Hemivertebra should be addressed at the earliest possible age to prevent the progression of the deformity and the development of structural changes in adjacent segments [4, 5]. Early intervention in young children helps to avoid the onset of local deformities and secondary curves, thereby allowing for normal growth in the unaffected regions of the spine [6, 7].
CS caused by a single vertebral deformity, such as a hemivertebra, hemivertebra resection combined with short-segment fusion is considered the gold standard treatment [8]. Numerous studies have shown that hemivertebra resection combined with short-segment fusion can effectively provide stable deformity correction [9,10,11,12]. This surgical approach in CS is considered both safe and efficient, ensuring rigid fixation, correction of the deformity, and restoration of spinal balance [13].
However, overly short fusion segments can lead to postoperative curve progression, potentially resulting in the crankshaft phenomenon [10, 14]. The crankshaft phenomenon is a progressive rotational and angular spinal deformity that may develop following posterior spinal surgery [15].
Although extensive research has been conducted on the clinical outcomes of hemivertebra resection combined with short-segment fusion, no studies to date have stratified patients based on the presence of the crankshaft phenomenon to evaluate the surgical outcomes. In response to this gap, the current study aims to assess the long-term surgical results following single-stage posterior hemivertebra resection with mono-segment fusion in congenital early-onset scoliosis (CEOS). This study is unique in that it classifies patients according to the presence or absence of the crankshaft phenomenon, offering a detailed analysis of the surgical outcomes over time.
Methods
Study design and participants
This retrospective study was conducted at a specialized center for scoliosis treatment, where 31 patients were enrolled consecutively between August 2003 and March 2019. The study protocol was approved by the institutional review board, and informed consent was obtained from the parents of all participants. The inclusion criteria were: a confirmed diagnosis of hemivertebra, surgical treatment with posterior hemivertebra resection and single-segment fusion, age under 10 years at the time of surgery, and a minimum follow-up of 5 years as of September 2024, with complete imaging and medical records available. At the last follow-up, the fusion of the fixed segments was stable. Patients with idiopathic, syndromic, or neuromuscular scoliosis were excluded. To ensure consistency in surgical technique and postoperative care, all procedures were performed by the same surgeon specializing in spinal deformities.

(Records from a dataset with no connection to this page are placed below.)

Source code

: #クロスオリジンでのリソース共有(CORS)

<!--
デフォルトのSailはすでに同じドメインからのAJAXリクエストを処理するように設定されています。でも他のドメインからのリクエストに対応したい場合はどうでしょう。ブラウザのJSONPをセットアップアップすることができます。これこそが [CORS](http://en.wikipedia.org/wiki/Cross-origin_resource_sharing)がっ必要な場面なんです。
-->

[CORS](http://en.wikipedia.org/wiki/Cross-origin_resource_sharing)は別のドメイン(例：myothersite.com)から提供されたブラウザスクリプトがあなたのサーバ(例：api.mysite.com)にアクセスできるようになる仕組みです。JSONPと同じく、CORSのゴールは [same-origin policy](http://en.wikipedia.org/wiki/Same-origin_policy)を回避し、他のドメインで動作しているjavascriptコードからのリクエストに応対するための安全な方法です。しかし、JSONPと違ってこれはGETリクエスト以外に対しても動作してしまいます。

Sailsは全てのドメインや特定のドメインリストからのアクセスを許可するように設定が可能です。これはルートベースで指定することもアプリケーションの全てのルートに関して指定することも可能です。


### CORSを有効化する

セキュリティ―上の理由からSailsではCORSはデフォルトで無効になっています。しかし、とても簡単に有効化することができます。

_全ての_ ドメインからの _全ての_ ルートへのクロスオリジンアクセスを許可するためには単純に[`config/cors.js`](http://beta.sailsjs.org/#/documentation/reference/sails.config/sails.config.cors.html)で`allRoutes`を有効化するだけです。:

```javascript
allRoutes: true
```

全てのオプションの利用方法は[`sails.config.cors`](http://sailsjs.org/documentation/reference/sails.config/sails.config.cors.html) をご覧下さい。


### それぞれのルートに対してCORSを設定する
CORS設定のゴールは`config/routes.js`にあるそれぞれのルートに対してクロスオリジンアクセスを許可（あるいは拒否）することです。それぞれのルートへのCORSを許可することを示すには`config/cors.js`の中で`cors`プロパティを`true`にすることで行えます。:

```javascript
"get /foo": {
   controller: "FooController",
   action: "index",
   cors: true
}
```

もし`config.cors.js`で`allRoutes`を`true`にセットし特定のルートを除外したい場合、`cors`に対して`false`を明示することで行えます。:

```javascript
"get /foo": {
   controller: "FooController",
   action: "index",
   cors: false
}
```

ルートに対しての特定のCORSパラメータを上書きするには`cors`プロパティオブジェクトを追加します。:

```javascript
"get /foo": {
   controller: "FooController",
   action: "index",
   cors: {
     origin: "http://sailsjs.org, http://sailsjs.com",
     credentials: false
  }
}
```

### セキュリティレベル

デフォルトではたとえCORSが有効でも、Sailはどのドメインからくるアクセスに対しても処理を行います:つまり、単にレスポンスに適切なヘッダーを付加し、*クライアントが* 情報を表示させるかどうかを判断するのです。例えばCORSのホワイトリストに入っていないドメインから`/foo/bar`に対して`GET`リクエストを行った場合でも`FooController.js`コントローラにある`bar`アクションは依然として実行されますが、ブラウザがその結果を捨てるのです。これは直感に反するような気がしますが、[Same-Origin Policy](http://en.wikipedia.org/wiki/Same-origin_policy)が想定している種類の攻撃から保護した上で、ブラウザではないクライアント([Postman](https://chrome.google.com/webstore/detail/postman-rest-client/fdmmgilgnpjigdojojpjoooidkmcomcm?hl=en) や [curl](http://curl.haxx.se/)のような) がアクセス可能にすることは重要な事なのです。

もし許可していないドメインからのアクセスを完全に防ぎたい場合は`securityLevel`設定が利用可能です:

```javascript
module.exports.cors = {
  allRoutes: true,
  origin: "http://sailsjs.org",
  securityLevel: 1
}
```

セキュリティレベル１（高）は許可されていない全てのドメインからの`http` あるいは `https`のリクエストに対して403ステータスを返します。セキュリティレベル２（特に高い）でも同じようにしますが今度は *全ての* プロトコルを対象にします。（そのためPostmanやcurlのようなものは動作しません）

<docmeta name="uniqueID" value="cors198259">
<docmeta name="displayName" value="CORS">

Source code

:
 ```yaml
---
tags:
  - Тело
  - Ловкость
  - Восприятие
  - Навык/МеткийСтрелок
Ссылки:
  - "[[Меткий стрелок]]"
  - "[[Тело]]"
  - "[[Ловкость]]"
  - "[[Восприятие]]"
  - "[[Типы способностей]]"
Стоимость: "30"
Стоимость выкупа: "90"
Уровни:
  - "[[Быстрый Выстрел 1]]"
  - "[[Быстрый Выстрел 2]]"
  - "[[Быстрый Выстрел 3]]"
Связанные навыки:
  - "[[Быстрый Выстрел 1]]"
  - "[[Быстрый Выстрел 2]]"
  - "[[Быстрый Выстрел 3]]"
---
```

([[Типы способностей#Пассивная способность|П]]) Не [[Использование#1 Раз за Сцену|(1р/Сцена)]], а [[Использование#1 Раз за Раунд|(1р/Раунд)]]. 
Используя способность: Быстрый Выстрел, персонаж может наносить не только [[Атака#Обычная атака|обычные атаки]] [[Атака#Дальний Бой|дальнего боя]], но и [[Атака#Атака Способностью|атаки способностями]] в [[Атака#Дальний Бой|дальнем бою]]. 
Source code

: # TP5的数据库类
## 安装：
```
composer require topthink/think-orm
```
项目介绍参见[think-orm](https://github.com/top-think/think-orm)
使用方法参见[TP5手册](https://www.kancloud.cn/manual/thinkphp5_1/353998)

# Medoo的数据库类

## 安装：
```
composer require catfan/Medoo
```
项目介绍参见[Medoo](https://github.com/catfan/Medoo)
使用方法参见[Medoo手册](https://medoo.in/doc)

Patient demographics and Surgical details
A retrospective review of electronic medical records and radiographic images was performed to gather demographic and surgical information, including age, gender, follow-up duration, type and location of hemivertebra, scoliosis classification, estimated blood loss, and operative time [13].
All patients underwent a single-stage posterior hemivertebra resection combined with mono-segmental fusion. Cross-links were added when necessary to improve postoperative stability [16]. After anesthesia, patients were placed in a prone position, followed by standard disinfection and draping. A subperiosteal dissection was performed on the segments requiring fusion, ensuring preservation of the supraspinous ligament and joint capsules.
Fluoroscopic guidance was used to insert guide pins into the hemivertebra and adjacent pedicles for precise localization. Pedicle screws were then placed according to the preoperative plan. The posterior elements, including the spinous process, lamina, facets, and transverse processes of the hemivertebra, were excised while protecting the spinal cord and nerve roots above and below the affected vertebra.
A bone chisel was used to remove one side of the vertebral body along the pedicle margins, sparing the anterior longitudinal ligament, while the adjacent intervertebral discs were fully excised to expose the bleeding endplates. Residual bone anterior to the dura was managed directly, either by pushing it forward or excising it.
Pedicle screws on both sides were connected to pre-bent 4.5 mm titanium rods. Alternating compression and distraction were applied to correct the deformity. In cases of larger hemivertebrae or significant kyphosis where full closure of the osteotomy gap was not possible, a titanium cage filled with autologous bone was used for anterior column reconstruction, followed by compression to stabilize the cage and correct the kyphosis [17]. In smaller hemivertebrae without notable kyphosis, absorbable bone substitutes were employed to close the osteotomy gap.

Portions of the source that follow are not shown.